While Final Cut Pro keeps everything in your Library file, it also creates regular Backups of your Timeline. But just your Timeline – that is, just the set of instructions about where clips should begin and end, what effects should be present, and so on. 

The actual video clips and other media used to generate your movie are NOT stored in these Backup files. Those are stored in the Library itself. 

So, your Library file contains everything, including the very latest adjustments on your timeline, and the Final Cut Pro Backups contain only the list of the adjustments, nothing more. 

An advantage of this approach to Backups is that your backup files, which are being saved at regular intervals, are quite small.

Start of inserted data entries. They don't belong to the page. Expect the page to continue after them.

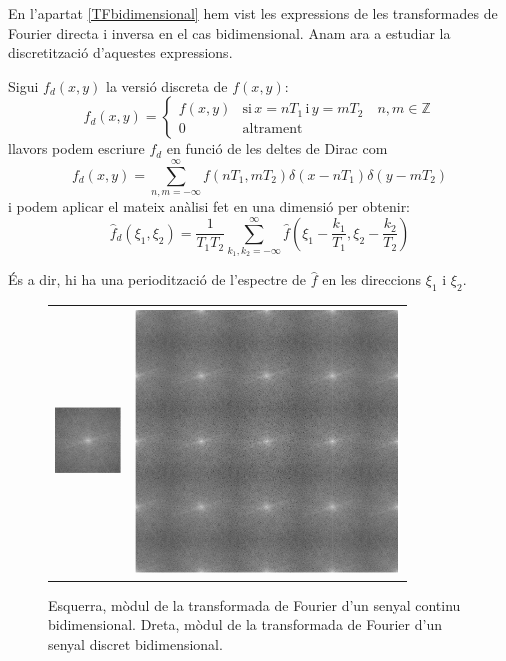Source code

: \documentclass{article}
\def\Z{\mathbb Z}
\begin{document}
En l'apartat \ref{TFbidimensional} hem vist les expressions de les transformades de Fourier
directa i inversa en el cas bidimensional. Anam ara a estudiar la discretitzaci\'o 
d'aquestes expressions.

Sigui $f_d(x,y)$ la versi\'o discreta de $f(x,y)$:
\[
f_d(x,y)=\begin{cases} f(x,y) & \mathrm{si} \, x=nT_1 \, \mathrm{i} \, y=mT_2
\quad n,m \in \Z \\
0 & \mathrm{altrament}
\end{cases}
\]
\noindent
llavors podem escriure $f_d$ en funci\'o de les deltes de Dirac com
\[
f_d(x,y)=\sum_{n,m=-\infty}^{\infty} f(nT_1, mT_2) \delta(x-nT_1) \delta(y-mT_2)
\]
\noindent
i podem aplicar el mateix an\`alisi fet en una dimensi\'o per obtenir:
\[
\hat{f}_d(\xi_1, \xi_2)=\frac{1}{T_1 T_2} \sum_{k_1, k_2=-\infty}^{\infty} 
\hat{f}(\xi_1-\frac{k_1}{T_1}, \xi_2-\frac{k_2}{T_2})
\]

\'Es a dir, hi ha una perioditzaci\'o de l'espectre de $\hat{f}$ en les direccions
$\xi_1$ i $\xi_2$.

\begin{figure}[htbp]
\begin{center}
\begin{tabular}{cc}
\includegraphics[width=1.75cm]{imatges/espectre2D.eps} &
\includegraphics[width=7cm]{imatges/espectre2Dm.eps}
\end{tabular}
\caption{Esquerra, m\`odul de la transformada de Fourier d'un senyal continu 
bidimensional.
Dreta, m\`odul de la transformada de Fourier d'un senyal discret bidimensional.}
\end{center}
\end{figure}
\end{document}
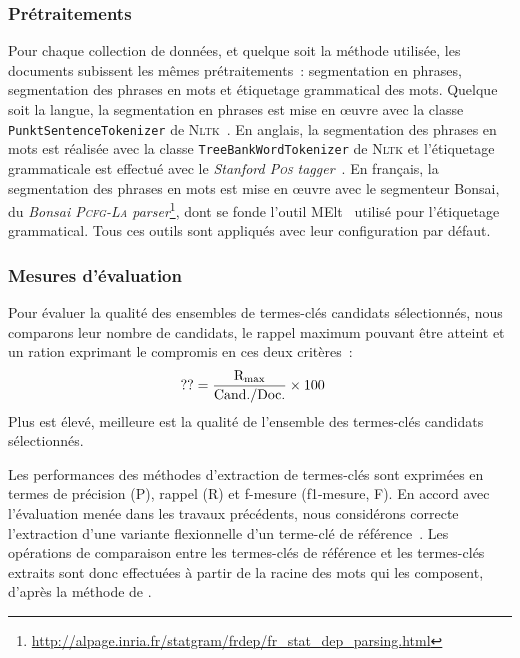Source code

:       \subsubsection{Prétraitements}
      \label{subsubsec:main-automatic_keyphrase_annotation-keyphrase_candidate_selection-evaluation-preprocessing}
        Pour chaque collection de données, et quelque soit la méthode utilisée,
        les documents subissent les mêmes prétraitements~: segmentation en
        phrases, segmentation des phrases en mots et étiquetage grammatical des
        mots. Quelque soit la langue, la segmentation en phrases est mise en
        \oe{}uvre avec la classe \texttt{PunktSentenceTokenizer} de
        \textsc{Nltk}~\cite{bird2009nltk}. En anglais, la segmentation des
        phrases en mots est réalisée avec la classe
        \texttt{TreeBankWordTokenizer} de \textsc{Nltk} et l'étiquetage
        grammaticale est effectué avec le \textit{Stanford \textsc{Pos}
        tagger}~\cite{toutanova2003stanfordpostagger}. En français, la
        segmentation des phrases en mots est mise en \oe{}uvre avec le
        segmenteur Bonsai, du \textit{Bonsai \textsc{Pcfg-La}
        parser}\footnote{\url{http://alpage.inria.fr/statgram/frdep/fr_stat_dep_parsing.html}},
        dont se fonde l'outil MElt~\cite{denis2009melt} utilisé pour
        l'étiquetage grammatical. Tous ces outils sont appliqués avec leur
        configuration par défaut.
      
      \subsubsection{Mesures d'évaluation}
      \label{subsubsec:main-automatic_keyphrase_annotation-keyphrase_candidate_selection-evaluation-evaluation_measures}
        Pour évaluer la qualité des ensembles de termes-clés candidats
        sélectionnés, nous comparons leur nombre de candidats, le rappel maximum
        pouvant être atteint et un ration exprimant le compromis en ces deux
        critères~:
        \begin{align}
          ?? &= \frac{\textnormal{R}_{\textnormal{max}}}{\textnormal{Cand./Doc.}} \times 100
        \end{align}
        Plus  est élevé, meilleure est la qualité de l'ensemble des
        termes-clés candidats sélectionnés.

        Les performances des méthodes d'extraction de termes-clés sont exprimées
        en termes de précision (P), rappel (R) et f-mesure (f1-mesure, F). En
        accord avec l'évaluation menée dans les travaux précédents, nous
        considérons correcte l'extraction d'une variante flexionnelle d'un
        terme-clé de référence~\cite{kim2010semeval}. Les opérations de
        comparaison entre les termes-clés de référence et les termes-clés
        extraits sont donc effectuées à partir de la racine des mots qui les
        composent, d'après la méthode de .

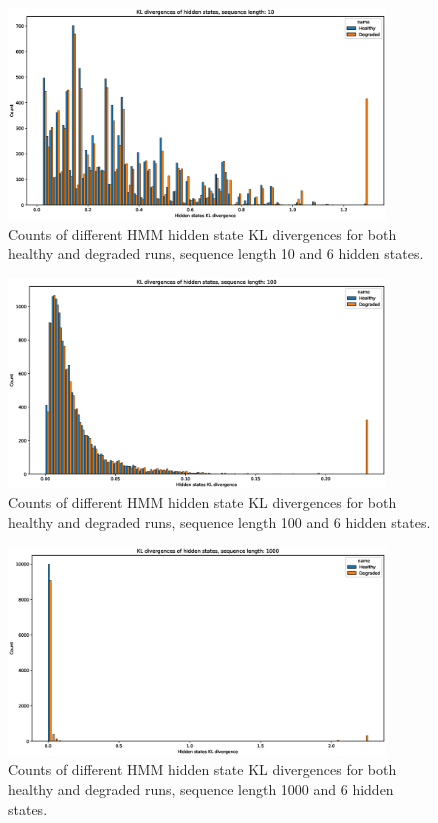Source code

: \documentclass[journal]{IEEEtran}
\begin{document}
\begin{figure}[h]
 \centering
 \includegraphics[width=10cm,keepaspectratio=true]{./kl_histograms_10.eps}
 \caption{Counts of different HMM hidden state KL divergences for both healthy and degraded runs, sequence length 10 and 6 hidden states.}
 \label{figure:kl_10}
\end{figure}

\begin{figure}[h]
 \centering
 \includegraphics[width=10cm,keepaspectratio=true]{./kl_histograms_100.eps}
 \caption{Counts of different HMM hidden state KL divergences for both healthy and degraded runs, sequence length 100 and 6 hidden states.}
 \label{figure:kl_100}
\end{figure}

\begin{figure}[h]
 \centering
 \includegraphics[width=10cm,keepaspectratio=true]{./kl_histograms_1000.eps}
 \caption{Counts of different HMM hidden state KL divergences for both healthy and degraded runs, sequence length 1000 and 6 hidden states.}
 \label{figure:kl_1000}
\end{figure}
\end{document}
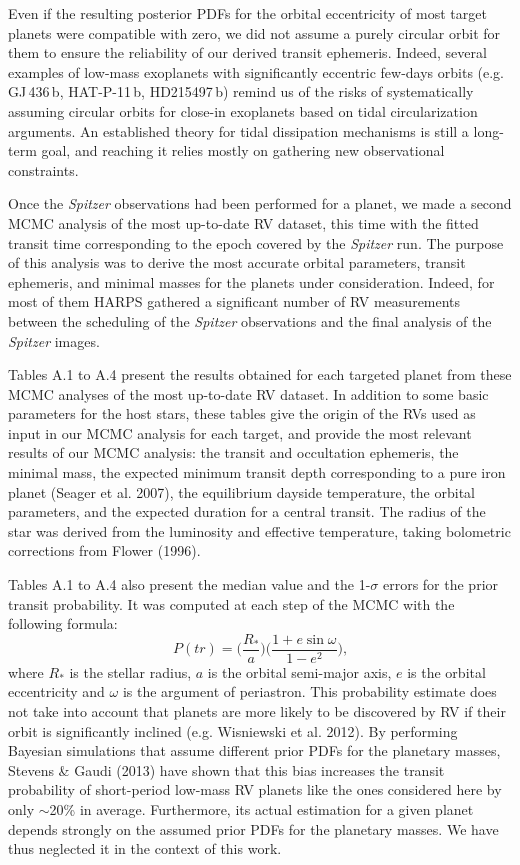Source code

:\documentclass[traditabstract]{aa}
\begin{document}
Even if the resulting posterior PDFs for the orbital eccentricity of most target planets were compatible with zero,
we did not assume a purely circular orbit for them to ensure the reliability of our derived transit ephemeris. Indeed, 
several examples of low-mass exoplanets with significantly eccentric few-days orbits  (e.g. GJ\,436\,b, HAT-P-11\,b, 
HD215497\,b) remind us of the risks of systematically assuming circular orbits for close-in exoplanets based on tidal 
circularization arguments. An established theory for tidal dissipation mechanisms is still a long-term goal, and reaching it 
relies mostly on gathering new observational constraints. 

Once the {\it Spitzer} observations had been performed for a planet, we made a second MCMC analysis of the most up-to-date 
RV dataset, this time with the fitted transit time corresponding to the epoch covered by the {\it Spitzer} run. The purpose of this
analysis was to derive the most accurate orbital parameters, transit ephemeris, and minimal masses for the planets
under consideration. Indeed, for most of them HARPS gathered a significant number of RV measurements between the  scheduling of the {\it Spitzer}  observations and the final analysis of the {\it Spitzer} images. 

Tables A.1 to A.4 present the results obtained for each targeted planet from these MCMC analyses of the most up-to-date RV dataset. In addition to some basic parameters for the host stars, 
these tables give the origin of the RVs used as input in our MCMC analysis for each target, and provide the most 
relevant results of our MCMC analysis: the transit and occultation ephemeris, the minimal mass, the expected minimum 
transit depth corresponding to a pure iron planet (Seager et al. 2007), the equilibrium dayside  temperature, the orbital 
parameters, and the expected duration for a central transit. The radius of the star was  derived from the luminosity and 
effective temperature, taking bolometric corrections from Flower (1996). 
 
 Tables A.1 to A.4 also present the median value and the 1-$\sigma$ errors for the prior transit  probability. It was computed 
 at each step of the MCMC with the following formula:
\begin{equation}
P(tr)  =   \bigg(\frac{R_\ast}{a}\bigg) \bigg( \frac{1+e\sin\omega}{1-e^2}\bigg) \textrm{,} 
\end{equation} where $R_\ast$ is the stellar radius, $a$ is the orbital semi-major axis, $e$ is the orbital eccentricity 
and $\omega$ is the argument of periastron. This probability estimate does not take into account that planets 
are more likely to be discovered by  RV if  their orbit is significantly inclined (e.g. Wisniewski et al. 2012). By 
performing Bayesian simulations that assume different prior PDFs for the planetary masses,
 Stevens \& Gaudi (2013) have shown that this bias increases the transit probability of short-period low-mass RV planets
like the ones considered here by only $\sim$20\% in average. Furthermore, its actual estimation for a given planet depends 
strongly on the assumed prior PDFs for the planetary masses. We have thus neglected it in the context of this work.
\end{document}
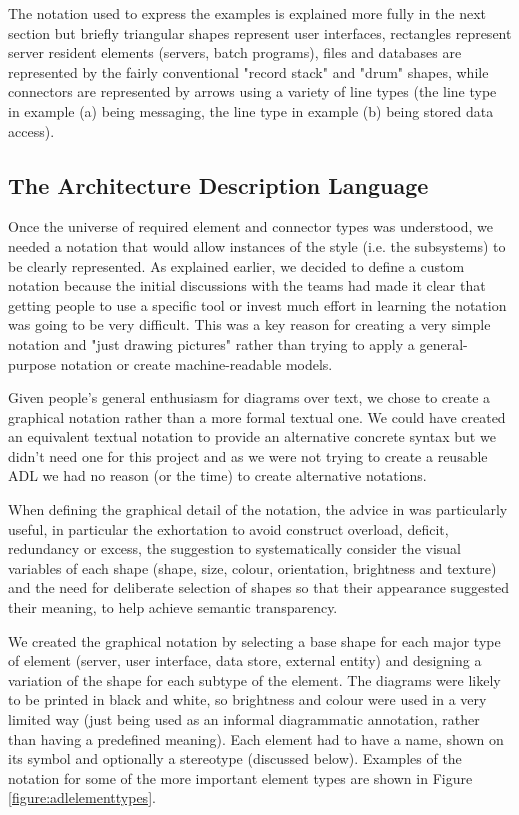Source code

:   The notation used to express the examples is explained more fully in the next section but briefly triangular shapes represent user interfaces, rectangles represent server resident elements (servers, batch programs), files and databases are represented by the fairly conventional "record stack" and "drum" shapes, while connectors are represented by arrows using a variety of line types (the line type in example (a) being messaging, the line type in example (b) being stored data access).

\subsection{The Architecture Description Language}

  Once the universe of required element and connector types was understood, we needed a notation that would allow instances of the style (i.e. the subsystems) to be clearly represented.  As explained earlier, we decided to define a custom notation because the initial discussions with the teams had made it clear that getting people to use a specific tool or invest much effort in learning the notation was going to be very difficult. This was a key reason for creating a very simple notation and "just drawing pictures" rather than trying to apply a general-purpose notation or create machine-readable models.

  Given people's general enthusiasm for diagrams over text, we chose to create a graphical notation rather than a more formal textual one. We could have created an equivalent textual notation to provide an alternative concrete syntax but we didn't need one for this project and as we were not trying to create a reusable ADL we had no reason (or the time) to create alternative notations.

  When defining the graphical detail of the notation, the advice in \cite{moody2009-notations} was particularly useful, in particular the exhortation to avoid construct overload, deficit, redundancy or excess, the suggestion to systematically consider the visual variables of each shape (shape, size, colour, orientation, brightness and texture) and the need for deliberate selection of shapes so that their appearance suggested their meaning, to help achieve semantic transparency.

  We created the graphical notation by selecting a base shape for each major type of element (server, user interface, data store, external entity) and designing a variation of the shape for each subtype of the element.  The diagrams were likely to be printed in black and white, so brightness and colour were used in a very limited way (just being used as an informal diagrammatic annotation, rather than having a predefined meaning).  Each element had to have a name, shown on its symbol and optionally a stereotype (discussed below).  Examples of the notation for some of the more important element types are shown in Figure \ref{figure:adlelementtypes}. 
  
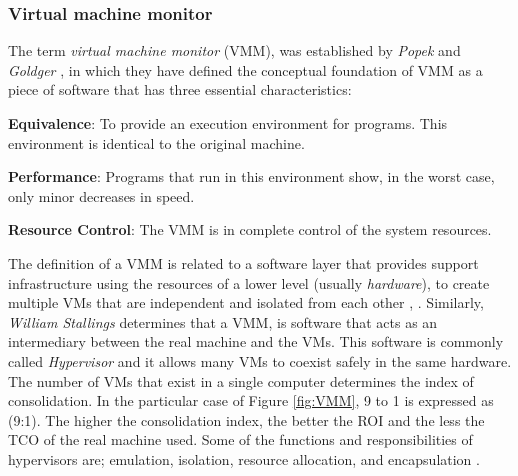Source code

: 	
	\subsubsection{Virtual machine monitor}
	
	The term \textit{virtual machine monitor} (VMM), was established by \textit{Popek} and \textit{Goldger} \cite{Popek1974}, in which they have defined the conceptual foundation of VMM as a piece of software that has three essential characteristics:
	
%		

    \textbf{Equivalence}: To provide an execution environment for programs. This environment is identical to the original machine.
	
	\textbf{Performance}: Programs that run in this environment show, in the worst case, only minor decreases in speed.

    \textbf{Resource Control}: The VMM is in complete control of the system resources.

	The definition of a VMM is related to a software layer that provides support infrastructure using the resources of a lower level (usually \textit{hardware}), to create multiple VMs that are independent and isolated from each other \cite{Chiueh2005}, \cite{Cafaro2011}. Similarly, \textit{William Stallings} \cite{Stallings2015} determines that a VMM, is software that acts as an intermediary between the real machine and the VMs. 
	This software is commonly called \textit{Hypervisor} and it allows many VMs to coexist safely in the same hardware. The number of VMs that exist in a single computer determines the index of consolidation. In the particular case of Figure \ref{fig:VMM}, 9 to 1 is expressed as (9:1). The higher the consolidation index, the better the ROI and the less the TCO of the real machine used. Some of the functions and responsibilities of hypervisors are; emulation, isolation, resource allocation, and encapsulation \cite{Hoopes2009}.


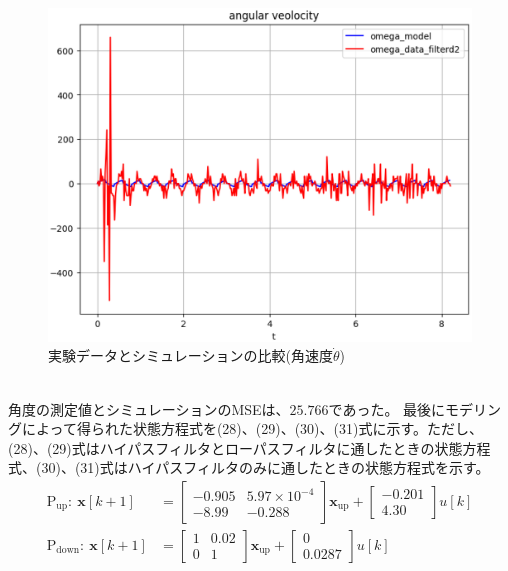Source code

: \documentclass[a4paper,10.5pt]{ltjsarticle}
\begin{document}
\begin{figure}[h]
  \centering
  \includegraphics[scale=0.7]{figure12.eps}
  \caption{実験データとシミュレーションの比較(角速度$\dot{\theta}$)}
  \label{fig:figure12}
\end{figure}\\
角度の測定値とシミュレーションのMSEは、$25.766$であった。
\clearpage
最後にモデリングによって得られた状態方程式を(28)、(29)、(30)、(31)式に示す。ただし、(28)、(29)式はハイパスフィルタとローパスフィルタに通したときの状態方程式、(30)、(31)式はハイパスフィルタのみに通したときの状態方程式を示す。
\begin{align}
  \mathrm{P_{up}}:\ \bm x[k+1]&=
  \begin{bmatrix}
    -0.905&5.97\times 10^{-4}\\
    -8.99&-0.288
  \end{bmatrix}\bm
  x_\mathrm{up}+
  \begin{bmatrix}
    -0.201\\
    4.30
  \end{bmatrix}
  u[k]\\[10pt]
  \mathrm{P_{down}}:\ \bm x[k+1]&=
  \begin{bmatrix}
    1&0.02\\
    0&1
  \end{bmatrix}
  \bm x_\mathrm{up}+
  \begin{bmatrix}
    0\\
    0.0287
  \end{bmatrix}
  u[k]
\end{align}
\end{document}
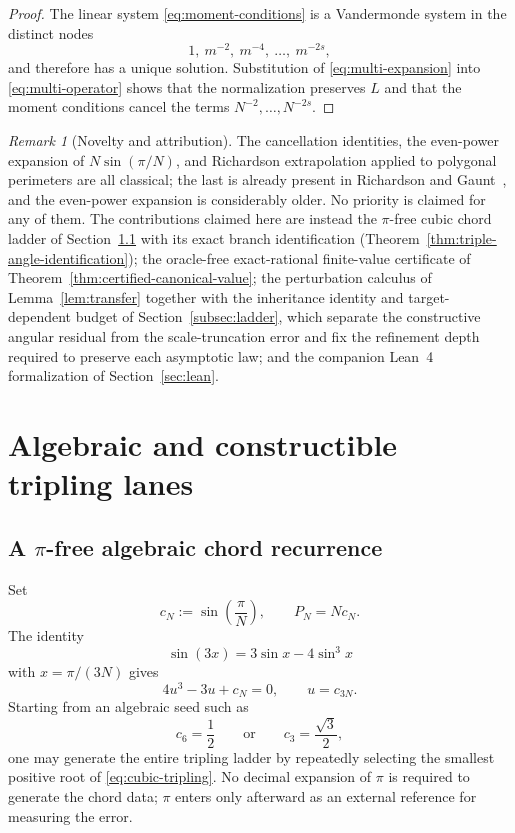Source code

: \documentclass[12pt]{article}
\theoremstyle{definition}
\theoremstyle{remark}
\newtheorem{remark}[theorem]{Remark}
\begin{document}
\begin{proof}
The linear system \eqref{eq:moment-conditions} is a Vandermonde system in the
distinct nodes
\[
  1,\ m^{-2},\ m^{-4},\ \ldots,\ m^{-2s},
\]
and therefore has a unique solution.  Substitution of
\eqref{eq:multi-expansion} into \eqref{eq:multi-operator} shows that the
normalization preserves $L$ and that the moment conditions cancel the terms
$N^{-2},\ldots,N^{-2s}$.
\end{proof}

\begin{remark}[Novelty and attribution]
\label{rem:novelty}
The cancellation identities, the even-power expansion of $N\sin(\pi/N)$, and
Richardson extrapolation applied to polygonal perimeters are all classical; the
last is already present in Richardson and Gaunt~\cite{richardson-gaunt}, and the
even-power expansion is considerably older.  No priority is claimed for any of
them.  The contributions claimed here are instead the $\pi$-free cubic chord
ladder of Section~\ref{subsec:chord-recurrence} with its exact branch
identification (Theorem~\ref{thm:triple-angle-identification}); the oracle-free
exact-rational finite-value certificate of
Theorem~\ref{thm:certified-canonical-value}; the perturbation calculus of
Lemma~\ref{lem:transfer} together with the inheritance identity and
target-dependent budget of Section~\ref{subsec:ladder}, which separate the
constructive angular residual from the scale-truncation error and fix the
refinement depth required to preserve each asymptotic law; and the companion
Lean~4 formalization of Section~\ref{sec:lean}.
\end{remark}

\section{Algebraic and constructible tripling lanes}

\subsection{A $\pi$-free algebraic chord recurrence}
\label{subsec:chord-recurrence}

Set
\begin{equation}
  c_N:=\sin\!\left(\frac{\pi}{N}\right),
  \qquad P_N=Nc_N.
  \label{eq:chord-half-length}
\end{equation}
The identity
\[
  \sin(3x)=3\sin x-4\sin^3x
\]
with $x=\pi/(3N)$ gives
\begin{equation}
  4u^3-3u+c_N=0,
  \qquad u=c_{3N}.
  \label{eq:cubic-tripling}
\end{equation}
Starting from an algebraic seed such as
\[
  c_6=\frac12
  \qquad\text{or}\qquad
  c_3=\frac{\sqrt3}{2},
\]
one may generate the entire tripling ladder by repeatedly selecting the
smallest positive root of \eqref{eq:cubic-tripling}.  No decimal expansion of $\pi$ is
required to generate the chord data; $\pi$ enters only afterward as an
external reference for measuring the error.
\end{document}
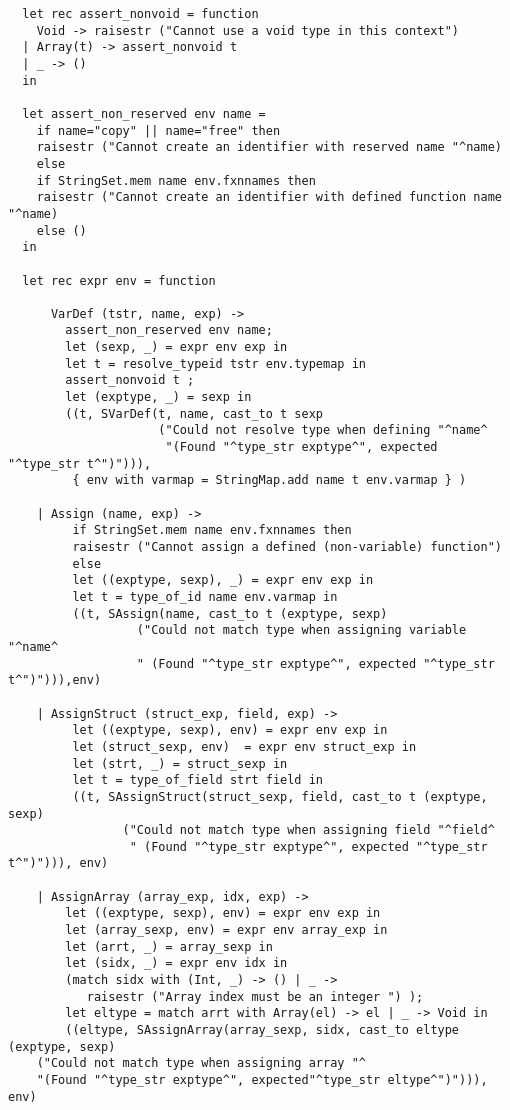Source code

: \documentclass[main.tex]{subfiles}
\begin{document}
\begin{lstlisting}
  let rec assert_nonvoid = function
    Void -> raisestr ("Cannot use a void type in this context")
  | Array(t) -> assert_nonvoid t
  | _ -> ()
  in

  let assert_non_reserved env name =
    if name="copy" || name="free" then
    raisestr ("Cannot create an identifier with reserved name "^name)
    else
    if StringSet.mem name env.fxnnames then
    raisestr ("Cannot create an identifier with defined function name "^name)
    else ()
  in

  let rec expr env = function
     
      VarDef (tstr, name, exp) -> 
        assert_non_reserved env name;
        let (sexp, _) = expr env exp in
        let t = resolve_typeid tstr env.typemap in
        assert_nonvoid t ;
        let (exptype, _) = sexp in
        ((t, SVarDef(t, name, cast_to t sexp
                     ("Could not resolve type when defining "^name^
                      "(Found "^type_str exptype^", expected "^type_str t^")"))),
         { env with varmap = StringMap.add name t env.varmap } )

    | Assign (name, exp) ->
         if StringSet.mem name env.fxnnames then
         raisestr ("Cannot assign a defined (non-variable) function")
         else
         let ((exptype, sexp), _) = expr env exp in
         let t = type_of_id name env.varmap in
         ((t, SAssign(name, cast_to t (exptype, sexp)
                  ("Could not match type when assigning variable "^name^
                  " (Found "^type_str exptype^", expected "^type_str t^")"))),env)

    | AssignStruct (struct_exp, field, exp) ->
         let ((exptype, sexp), env) = expr env exp in
         let (struct_sexp, env)  = expr env struct_exp in 
         let (strt, _) = struct_sexp in
         let t = type_of_field strt field in
         ((t, SAssignStruct(struct_sexp, field, cast_to t (exptype, sexp)
                ("Could not match type when assigning field "^field^
                 " (Found "^type_str exptype^", expected "^type_str t^")"))), env)

    | AssignArray (array_exp, idx, exp) ->
        let ((exptype, sexp), env) = expr env exp in
        let (array_sexp, env) = expr env array_exp in
        let (arrt, _) = array_sexp in
        let (sidx, _) = expr env idx in
        (match sidx with (Int, _) -> () | _ ->
           raisestr ("Array index must be an integer ") );
        let eltype = match arrt with Array(el) -> el | _ -> Void in
        ((eltype, SAssignArray(array_sexp, sidx, cast_to eltype (exptype, sexp)
    ("Could not match type when assigning array "^
    "(Found "^type_str exptype^", expected"^type_str eltype^")"))), env)


\end{lstlisting}
\end{document}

Note that Final Cut Pro does not automatically back up your Library. One could argue that it is unnecessary because it is just a collection of raw files, and all your work – the adjustments you make in your timeline – are saved in the Backups

But just typing that feels wrong. It is a prudent idea to occasionally make a copy of your Library file and put it somewhere safe. Just in case. 

Note: To restore a backup file, select your Library in the Sidebar, then select the File menu. Choose “Open Library” and then “From Backup”. A pop-up window will provide you with a list of dates and times that you can choose from. When you have selected one, it will be added as a new Library in the Sidebar.

Changing the Storage Settings of Your Library

You can change the default settings for your Library by clicking on the Library in the Sidebar (shown by the red arrow in the screenshot below). 

With your Library highlighted, the Inspector will now show the settings for the Library (highlighted by the red box on the top right side of the screenshot above). 

The first setting you can change is near the top of the options in the Inspector and is labeled “Storage Locations”. When you click on the “Modify Settings” button to the right, the following popup window will open. 

As you can see in the above screenshot, Final Cut Pro defaults to storing all your media (such as your video and audio clips) in the Library

You can change this by clicking on the blue arrows to the right, which allows you to select a location outside of your Library to store your media. 

Note as well that your Cache (the third option in the screenshot above) is, by default, stored in your Library. If you are unfamiliar with this term, your Cache is a series of temporary files that contain “rendered” versions of your Timelines. If that just begs another question, Rendering is the process by which Final Cut Pro turns your Timeline – which is really just a set of instructions about when to stop/start clips, which effects to add, etc. – into a movie that can play in real time. You can think of rendering as creating temporary versions of your movie. Versions which will change the minute you decide to change a title, trim a clip, add a sound effect, and so on.  

Finally, the last option in the screenshot allows you to change the location of any Backups Final Cut Pro is making automatically. 

While you can change all of the above settings and may need to do so if you have very limited hard drive space and an enormous amount of media, my recommendation is to not touch a thing until you have to. 

Final Cut Pro already does a great job of organizing everything for you in your Library file while automatically creating regular backups of your Timeline.  

Final Thoughts

So your movie is done, your client is thrilled, and the check has cleared. And, you have a huge Library file sitting on your hard drive, taking up valuable space. 

But the client might – God knows if or when – call you and ask for “just a few tweaks”. What do you do with this huge file?

Easy: Make a copy of your Library file, put it on an external hard drive, and delete the version on your computer. Just remember, this easy solution only works if you did not change the Library storage settings!

I hope all of the above makes sense to you and you are reassured that you do not need to take any action to save your movie projects. But do let me know if you have questions, or suggestions to make this article clearer or more helpful. Thank you!